EXERCISE PROMPT: Each line below that contains "Landau" should be counted. Give only the total.

THE DATA:
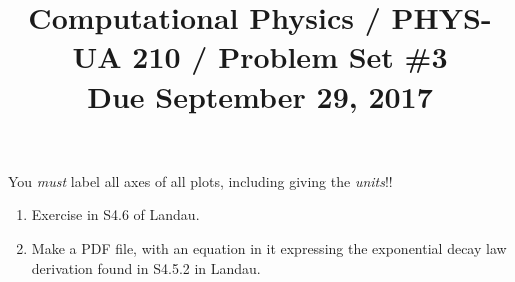 \documentclass[11pt, preprint]{aastex}
\begin{document}
\title{\bf Computational Physics / PHYS-UA 210 / Problem Set \#3
\\ Due September 29, 2017 }

You {\it must} label all axes of all plots, including giving the {\it
  units}!!

\begin{enumerate}

  \item Exercise in S4.6 of Landau.

  \item Make a PDF file, with an equation in it expressing the
    exponential decay law derivation found in S4.5.2 in Landau.

\end{enumerate}
\end{document}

RESULT FOR THIS EXERCISE: 2